## Task statement
Retype, word for word, every line from the one holding "Source code" through the one holding "exact system, our" in the entries below, both included, and only those lines.

======== Available data

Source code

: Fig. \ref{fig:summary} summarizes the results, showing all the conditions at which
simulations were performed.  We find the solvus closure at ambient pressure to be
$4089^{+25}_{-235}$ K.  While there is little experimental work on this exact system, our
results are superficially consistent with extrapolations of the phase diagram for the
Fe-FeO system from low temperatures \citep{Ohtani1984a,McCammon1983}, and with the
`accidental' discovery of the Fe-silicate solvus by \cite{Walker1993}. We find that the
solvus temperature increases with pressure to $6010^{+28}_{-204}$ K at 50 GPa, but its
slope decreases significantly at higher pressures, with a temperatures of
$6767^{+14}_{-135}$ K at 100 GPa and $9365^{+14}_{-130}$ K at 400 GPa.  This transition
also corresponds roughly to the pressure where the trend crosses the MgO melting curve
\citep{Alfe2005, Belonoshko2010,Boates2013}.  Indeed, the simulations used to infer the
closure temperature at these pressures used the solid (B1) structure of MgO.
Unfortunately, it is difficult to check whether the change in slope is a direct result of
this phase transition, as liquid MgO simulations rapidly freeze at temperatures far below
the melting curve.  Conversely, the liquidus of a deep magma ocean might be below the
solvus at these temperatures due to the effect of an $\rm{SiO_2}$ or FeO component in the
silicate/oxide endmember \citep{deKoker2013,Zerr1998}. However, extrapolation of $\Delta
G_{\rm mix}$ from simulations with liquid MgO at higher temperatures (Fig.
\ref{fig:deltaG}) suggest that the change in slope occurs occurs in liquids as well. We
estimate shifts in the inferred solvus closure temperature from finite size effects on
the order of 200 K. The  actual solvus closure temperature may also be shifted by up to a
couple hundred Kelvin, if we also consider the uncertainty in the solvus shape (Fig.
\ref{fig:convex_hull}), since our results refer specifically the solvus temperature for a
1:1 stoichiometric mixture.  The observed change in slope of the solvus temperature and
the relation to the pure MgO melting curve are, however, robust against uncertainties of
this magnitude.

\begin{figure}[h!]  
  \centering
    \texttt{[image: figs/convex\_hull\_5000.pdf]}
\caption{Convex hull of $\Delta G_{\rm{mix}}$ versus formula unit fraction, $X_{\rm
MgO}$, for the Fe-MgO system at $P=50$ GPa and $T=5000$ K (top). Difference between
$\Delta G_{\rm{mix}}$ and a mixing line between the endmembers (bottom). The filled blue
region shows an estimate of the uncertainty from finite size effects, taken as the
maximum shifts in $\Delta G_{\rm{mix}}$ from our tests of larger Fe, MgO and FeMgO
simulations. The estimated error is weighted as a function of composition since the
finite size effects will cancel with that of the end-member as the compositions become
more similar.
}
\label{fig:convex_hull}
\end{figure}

================
======== Available data

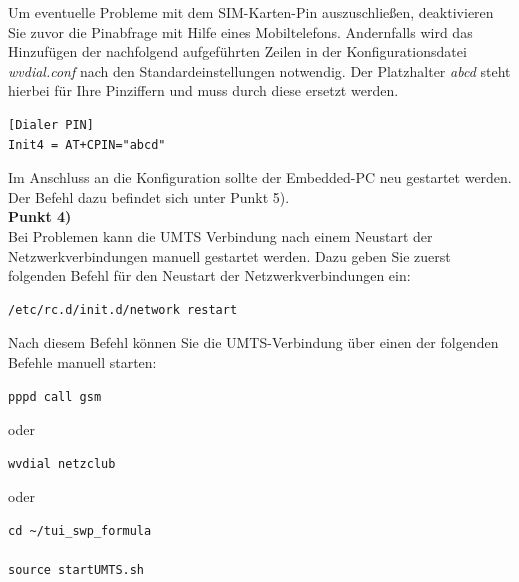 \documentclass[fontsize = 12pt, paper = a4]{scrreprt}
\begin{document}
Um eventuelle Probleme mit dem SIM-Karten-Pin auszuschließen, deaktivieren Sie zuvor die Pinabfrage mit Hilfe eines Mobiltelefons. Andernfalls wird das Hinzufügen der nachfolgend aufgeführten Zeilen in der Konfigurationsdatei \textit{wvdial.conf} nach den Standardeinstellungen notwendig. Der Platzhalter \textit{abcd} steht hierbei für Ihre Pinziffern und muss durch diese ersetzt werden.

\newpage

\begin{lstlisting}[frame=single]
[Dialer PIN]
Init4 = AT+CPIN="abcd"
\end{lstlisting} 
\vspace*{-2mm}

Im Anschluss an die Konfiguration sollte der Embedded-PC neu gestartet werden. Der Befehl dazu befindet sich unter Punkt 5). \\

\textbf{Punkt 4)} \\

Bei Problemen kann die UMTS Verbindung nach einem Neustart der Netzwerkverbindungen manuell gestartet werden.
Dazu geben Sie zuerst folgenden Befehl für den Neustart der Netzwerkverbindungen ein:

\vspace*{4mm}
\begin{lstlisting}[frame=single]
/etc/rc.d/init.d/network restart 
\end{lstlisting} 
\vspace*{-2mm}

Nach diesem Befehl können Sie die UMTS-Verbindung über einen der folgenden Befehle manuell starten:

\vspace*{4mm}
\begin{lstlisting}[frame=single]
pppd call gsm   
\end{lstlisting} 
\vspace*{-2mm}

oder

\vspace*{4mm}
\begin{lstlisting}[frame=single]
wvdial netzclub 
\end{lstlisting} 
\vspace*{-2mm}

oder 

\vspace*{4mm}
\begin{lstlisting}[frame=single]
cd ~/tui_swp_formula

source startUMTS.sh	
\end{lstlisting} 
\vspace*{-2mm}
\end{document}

================

## Answer space
Source code

: Fig. \ref{fig:summary} summarizes the results, showing all the conditions at which
simulations were performed.  We find the solvus closure at ambient pressure to be
$4089^{+25}_{-235}$ K.  While there is little experimental work on this exact system, our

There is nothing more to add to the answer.